Torn Between Facts and More Facts

March 22nd-ish

Greeks and Turks. The infamous fighting duo. I came to Turkey with two simultaneous hopes: 1) That the Turkish-Greek rivalry would be thriving and that I would get a taste of what it feels like to be an oppressed ethnic minority. 2) That I would miraculously bridge the gap and bring the two sides together.

It turns out both are more true and more false than I expected. Regarding number one, the rivalry is there but does not manifest itself in my daily life. When I came out to my roommates as Greek, they didn't stone me. Probably the worst that's happened is a Nargile cafe-owner thought I was spying for the Greeks. Regarding number two, there is not much need for a double outsider (Greek-American) to impose her ides of peace and love.

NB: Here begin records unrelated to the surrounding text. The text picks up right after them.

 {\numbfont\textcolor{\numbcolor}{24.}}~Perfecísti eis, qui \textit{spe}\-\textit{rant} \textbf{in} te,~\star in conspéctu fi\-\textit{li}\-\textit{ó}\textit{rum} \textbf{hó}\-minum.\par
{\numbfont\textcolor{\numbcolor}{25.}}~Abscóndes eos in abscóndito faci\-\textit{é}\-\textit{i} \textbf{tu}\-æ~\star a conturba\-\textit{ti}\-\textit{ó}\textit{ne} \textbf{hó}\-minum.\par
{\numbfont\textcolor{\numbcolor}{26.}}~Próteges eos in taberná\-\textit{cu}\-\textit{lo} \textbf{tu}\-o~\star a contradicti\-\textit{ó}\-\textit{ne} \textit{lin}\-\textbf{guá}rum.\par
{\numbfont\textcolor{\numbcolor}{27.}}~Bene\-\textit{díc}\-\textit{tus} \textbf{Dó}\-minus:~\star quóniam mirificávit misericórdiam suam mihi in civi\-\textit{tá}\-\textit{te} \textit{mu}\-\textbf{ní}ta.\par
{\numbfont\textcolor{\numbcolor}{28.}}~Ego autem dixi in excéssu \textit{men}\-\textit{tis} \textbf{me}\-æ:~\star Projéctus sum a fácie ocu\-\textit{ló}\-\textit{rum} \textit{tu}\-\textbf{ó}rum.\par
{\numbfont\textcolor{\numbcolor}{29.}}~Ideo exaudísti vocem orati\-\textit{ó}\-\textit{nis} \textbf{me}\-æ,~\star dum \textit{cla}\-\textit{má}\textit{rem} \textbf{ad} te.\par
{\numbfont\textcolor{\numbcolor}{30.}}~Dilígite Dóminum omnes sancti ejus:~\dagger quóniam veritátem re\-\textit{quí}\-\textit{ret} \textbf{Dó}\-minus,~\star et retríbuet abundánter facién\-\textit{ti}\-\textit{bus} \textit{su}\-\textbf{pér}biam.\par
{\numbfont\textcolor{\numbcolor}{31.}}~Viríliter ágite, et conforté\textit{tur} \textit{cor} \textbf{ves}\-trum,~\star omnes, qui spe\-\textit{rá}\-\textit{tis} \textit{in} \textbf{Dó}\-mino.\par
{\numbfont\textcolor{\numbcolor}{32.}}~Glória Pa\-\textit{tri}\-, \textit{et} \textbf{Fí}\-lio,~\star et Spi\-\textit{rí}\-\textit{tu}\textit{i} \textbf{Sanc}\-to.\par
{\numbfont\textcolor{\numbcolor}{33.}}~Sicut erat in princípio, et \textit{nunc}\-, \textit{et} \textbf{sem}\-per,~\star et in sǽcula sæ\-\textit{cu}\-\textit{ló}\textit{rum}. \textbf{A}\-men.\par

I look for the commonalities. I hear the music, taste the food, see the people...and they all remind me of Greece. Different, yes, but not much more different than Thessaloniki and Mitilini. People still talk to me even when they find out I'm Greek, and I've been subject to no discrimination, except that which I imagine for dramatic effect. I can freely attend church on Sundays, and when I learn about the Greeks in school it is through an objective lens. At the same time, though, the facts remain: converts to Christianity from Islam were subject to the death penalty. Non-Muslim subjects paid taxes, their Muslim counterparts did not. The Orthodox seminary of Halki remains closed to this day.

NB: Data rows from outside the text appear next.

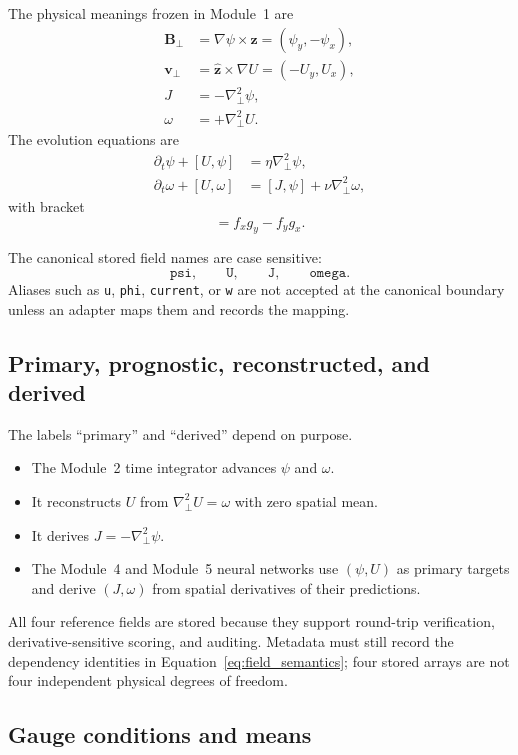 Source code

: \documentclass[11pt]{article}
\newcommand{\vect}[1]{\bm{#1}}
\newcommand{\pd}{\partial}
\newcommand{\Lap}{\nabla_{\!\perp}^{2}}
\newcommand{\code}[1]{\texttt{#1}}
\begin{document}
The physical meanings frozen in Module~1 are
\begin{align}
\vect B_\perp&=\nabla\psi\times\widehat{\vect z}
=(\psi_y,-\psi_x),\\
\vect v_\perp&=\widehat{\vect z}\times\nabla U
=(-U_y,U_x),\\
J&=-\Lap\psi,\\
\omega&=+\Lap U.
\label{eq:field_semantics}
\end{align}
The evolution equations are
\begin{align}
\pd_t\psi+[U,\psi]&=\eta\Lap\psi,\\
\pd_t\omega+[U,\omega]&=[J,\psi]+\nu\Lap\omega,
\end{align}
with bracket
\begin{equation}
[f,g]=f_xg_y-f_yg_x.
\end{equation}

The canonical stored field names are case sensitive:
\begin{equation}
\code{psi},\qquad \code{U},\qquad \code{J},\qquad \code{omega}.
\end{equation}
Aliases such as \code{u}, \code{phi}, \code{current}, or \code{w} are not accepted at the canonical boundary unless an adapter maps them and records the mapping.

\subsection{Primary, prognostic, reconstructed, and derived}

The labels ``primary'' and ``derived'' depend on purpose.
\begin{itemize}
  \item The Module~2 time integrator advances $\psi$ and $\omega$.
  \item It reconstructs $U$ from $\Lap U=\omega$ with zero spatial mean.
  \item It derives $J=-\Lap\psi$.
  \item The Module~4 and Module~5 neural networks use $(\psi,U)$ as primary targets and derive $(J,\omega)$ from spatial derivatives of their predictions.
\end{itemize}
All four reference fields are stored because they support round-trip verification, derivative-sensitive scoring, and auditing. Metadata must still record the dependency identities in Equation~\eqref{eq:field_semantics}; four stored arrays are not four independent physical degrees of freedom.

\subsection{Gauge conditions and means}
\end{document}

I got a more immediate taste of the conflict last week. There was an Orthodox group of college students here for spring break on a service trip. Their task was to restore a cemetery from overgrown-mass-of-weeds-and-cement to something resembling a burial ground. I joined them for part of the work, and it was more than a little humbling. The place had been abandoned; graves forgotten. Greek names lay next to each other, pushed aside and purposefully destroyed by the Turks. By the end of the week, there was a small pile of bones that lay unclaimed. We buried them with a blessing, but they remain in my mind as a visceral reminder that these tensions are real.